WORK TASK:
Only the lines containing "previous" should appear in the answer, copied from the listing below.

RECORDS TO PROCESS:
━━━━━━━━━━━━━━━━━━━━━━━━━━━━━━
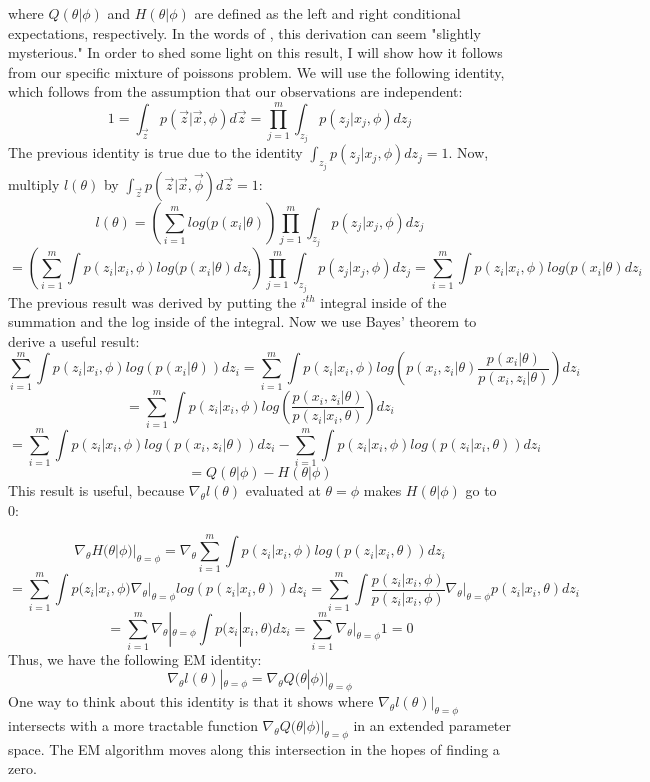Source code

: \documentclass[letter,12pt]{article}
\begin{document}
where $Q(\theta|\phi)$ and $H(\theta|\phi)$ are defined as the left and right conditional expectations, respectively.  In the words of \cite{lange1995a}, this derivation can seem "slightly mysterious."  In order to shed some light on this result, I will show how it follows from our specific mixture of poissons problem.  We will use the following identity, which follows from the assumption that our observations are independent:
\[
1 = \int_{\vec{z}}p(\vec{z}|\vec{x},\phi)d\vec{z}
= \prod_{j=1}^{m}\int_{z_j}p(z_j|x_j,\phi)dz_j
\]
The previous identity is true due to the identity $\int_{z_j}p(z_j|x_j,\phi)dz_j=1$.  Now, multiply $l(\theta)$ by $\int_{\vec{z}}p(\vec{z}|\vec{x},\vec{\phi})d\vec{z}=1$:
\[
l(\theta)
= \left( \sum_{i=1}^{m} log(p(x_i|\theta)\right)
\prod_{j=1}^{m}\int_{z_j}p(z_j|x_j,\phi)dz_j
\]
\[
= \left( \sum_{i=1}^{m} \int p(z_i|x_i,\phi)log(p(x_i|\theta)dz_i\right)
\prod_{j=1}^{m}\int_{z_j}p(z_j|x_j,\phi)dz_j
=\sum_{i=1}^{m} \int p(z_i|x_i,\phi)log(p(x_i|\theta)dz_i
\]
The previous result was derived by putting the $i^{th}$ integral inside of the summation and the log inside of the integral.  Now we use Bayes' theorem to derive a useful result:
\[
\sum_{i=1}^{m} \int p(z_i|x_i,\phi)log(p(x_i|\theta))dz_i
= \sum_{i=1}^{m} \int p(z_i|x_i,\phi) log \left(p(x_i,z_i|\theta)\frac{p(x_i|\theta)}{p(x_i,z_i|\theta)}\right) dz_i
\]
\[
=
\sum_{i=1}^{m} \int p(z_i|x_i,\phi) log \left(\frac{p(x_i,z_i|\theta)}{p(z_i|x_i,\theta)}\right) dz_i
\]
\[
=
\sum_{i=1}^{m} \int p(z_i|x_i,\phi) log \left(p(x_i,z_i|\theta)\right) dz_i
-
\sum_{i=1}^{m} \int p(z_i|x_i,\phi) log \left(p(z_i|x_i,\theta)\right) dz_i
\] 
\[
=Q(\theta|\phi)
-H(\theta|\phi)
\]
This result is useful, because $\nabla_{\theta}l(\theta)$ evaluated at $\theta = \phi$ makes $H(\theta|\phi)$ go to 0: 

\[
\nabla_{\theta}H(\theta|\phi)|_{\theta = \phi}
=
\nabla_{\theta}\sum_{i=1}^{m} \int p(z_i|x_i,\phi) log \left(p(z_i|x_i,\theta)\right) dz_i
\]
\[
=
\sum_{i=1}^{m} 
\int p(z_i|x_i,\phi) 
\nabla_{\theta}|_{\theta = \phi}
log \left(p(z_i|x_i,\theta)\right) dz_i
=
\sum_{i=1}^{m} 
\int \dfrac{p(z_i|x_i,\phi)}{p(z_i|x_i,\phi)} 
\nabla_{\theta}|_{\theta = \phi}
p(z_i|x_i,\theta) dz_i
\]
\[
=
\sum_{i=1}^{m} 
\nabla_{\theta}|_{\theta = \phi}
\int 
p(z_i|x_i,\theta) dz_i
=
\sum_{i=1}^{m} 
\nabla_{\theta}|_{\theta = \phi}
1
=0
\]
Thus, we have the following EM identity:
\[
\nabla_{\theta}l(\theta)|_{\theta = \phi}
=
\nabla_{\theta}Q(\theta|\phi)|_{\theta = \phi}
\]
One way to think about this identity is that it shows where $\nabla_{\theta}l(\theta)|_{\theta = \phi}$ intersects with a more tractable function $\nabla_{\theta}Q(\theta|\phi)|_{\theta = \phi}$ in an extended parameter space.  The EM algorithm moves along this intersection in the hopes of finding a zero.
\end{document}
━━━━━━━━━━━━━━━━━━━━━━━━━━━━━━
EXERCISE SOLUTION:
The previous identity is true due to the identity $\int_{z_j}p(z_j|x_j,\phi)dz_j=1$.  Now, multiply $l(\theta)$ by $\int_{\vec{z}}p(\vec{z}|\vec{x},\vec{\phi})d\vec{z}=1$:
The previous result was derived by putting the $i^{th}$ integral inside of the summation and the log inside of the integral.  Now we use Bayes' theorem to derive a useful result:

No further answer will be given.